Personal information
- Full name: Archibald Ernest Ridley
- Born: 22 September 1869 Chepstow, Monmouthshire, England
- Died: 1 February 1950 (aged 80) Christchurch, New Zealand
- Batting: Right-handed
- Relations: Harry Ridley (brother)

Domestic team information
- 1889-90 to 1909-10: Canterbury

Career statistics
| Competition | First-class |
| Matches | 25 |
| Runs scored | 859 |
| Batting average | 21.47 |
| 100s/50s | 0/3 |
| Top score | 82 |
| Catches/stumpings | 24/– |
- Source: Cricinfo, 31 October 2017

= Archie Ridley =

New Zealand cricketer (1869–1950)

Archibald Ernest Ridley (22 September 1869 – 1 February 1950) was a New Zealand cricketer who played first-class cricket for Canterbury from 1890 to 1910 and represented New Zealand in the 1890s.

==Personal life==
Born in Monmouthshire in 1869, Archie Ridley was one of nine children of the Rev. Morris Samuel Ridley. He was educated in England and in New Zealand. He took up employment with Dalgety and Co. Ltd in Christchurch. He later worked on his own in Christchurch as an insurance broker.

==Cricket career==
A middle-order batsman, Ridley played several seasons for Canterbury in the early 1890s with only moderate success. However, he was "Canterbury's outstanding outfield of the day", who took many spectacular catches. In the match against Otago in 1894-95, his running one-handed catch on the boundary was described by the Lyttelton Times as "the most sensational deep-field catch ever made in Christchurch".

He was selected to play for a New Zealand XV against the touring Australians early in the 1896-97 season, making 23 (the top score) and 20 in a loss for New Zealand. A few weeks later he played a first-class match for New Zealand against the visiting Queensland team, which New Zealand won. He scored 9 and 30.

In the match against Otago in 1897-98 Canterbury needed 155 to win and were 70 for five before Ridley, 76 not out, took Canterbury to a four-wicket victory helped by the lower-order batsmen.

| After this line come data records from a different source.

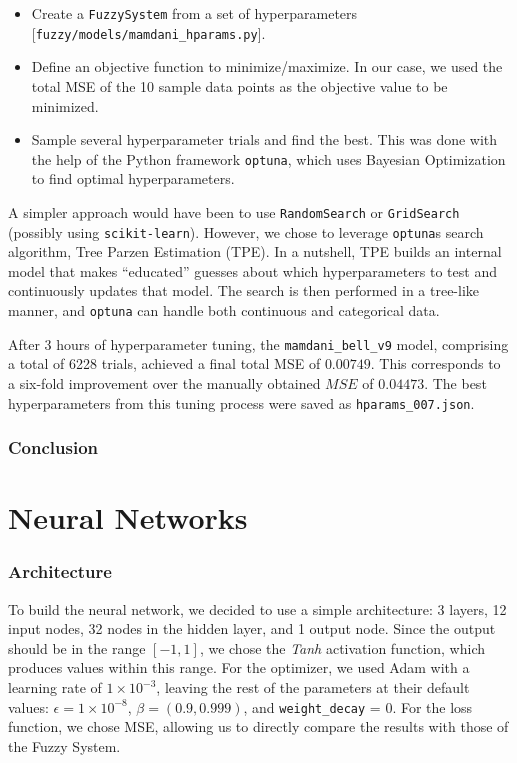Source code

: \documentclass[titlepage]{article}
\newcommand*\apos{\textsc{\char13}}
\begin{document}
\begin{itemize}
    \item Create a \texttt{FuzzySystem} from a set of hyperparameters [\texttt{fuzzy/models/mamdani\_hparams.py}].
    \item Define an objective function to minimize/maximize.
          In our case, we used the total MSE of the 10 sample data points as the objective value to be minimized.
    \item Sample several hyperparameter trials and find the best.
          This was done with the help of the Python framework \texttt{optuna}, which uses Bayesian Optimization to find optimal hyperparameters.
\end{itemize}

A simpler approach would have been to use \texttt{RandomSearch} or \texttt{GridSearch} (possibly using \texttt{scikit-learn}).
However, we chose to leverage \texttt{optuna}\apos s search algorithm, Tree Parzen Estimation (TPE).
In a nutshell, TPE builds an internal model that makes ``educated'' guesses about which hyperparameters to test and continuously updates that model.
The search is then performed in a tree-like manner, and \texttt{optuna} can handle both continuous and categorical data.

After 3 hours of hyperparameter tuning, the \texttt{mamdani\_bell\_v9} model, comprising a total of 6228 trials, achieved a final total MSE of $0.00749$.
This corresponds to a six-fold improvement over the manually obtained $MSE$ of $0.04473$.
The best hyperparameters from this tuning process were saved as \texttt{hparams\_007.json}.


\section{Conclusion}


\part{Neural Networks}

\section{Architecture}

To build the neural network, we decided to use a simple architecture: 3 layers, 12 input nodes, 32 nodes in the hidden layer, and 1 output node.
Since the output should be in the range \([-1, 1]\), we chose the \emph{Tanh} activation function, which produces values within this range.
For the optimizer, we used Adam with a learning rate of $1 \times 10^{-3}$, leaving the rest of the parameters at their default values: $\epsilon = 1 \times 10^{-8}$, $\beta = (0.9, 0.999)$, and \texttt{weight\_decay} = 0.
For the loss function, we chose MSE, allowing us to directly compare the results with those of the Fuzzy System.
\end{document}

His was the highest score in the match; only two other batsmen had reached 30.

He was not selected in New Zealand's team to tour Australia in 1898-99. Dan Reese, who toured in the team, said of the team selection that "the greatest mistake [was] the omission of Archie Ridley of Canterbury". In March 1900, after Ridley top-scored with 63 for Canterbury in a two-day match against the touring Melbourne Cricket Club, the Australian Test cricketer Hugh Trumble said he was one of the best batsmen in New Zealand.

In November 1908, playing for his club Linwood in the Christchurch competition, Ridley scored 217 not out in three and a half hours in a total of 402, playing strokes "brilliantly yet neatly all round the wicket, his cutting and gliding being a treat". It was a record score for the competition until Carl Beal scored 242 not out in 1915. A few weeks later Ridley made 82 (his highest first-class score) and 26 in Canterbury's victory over Wellington.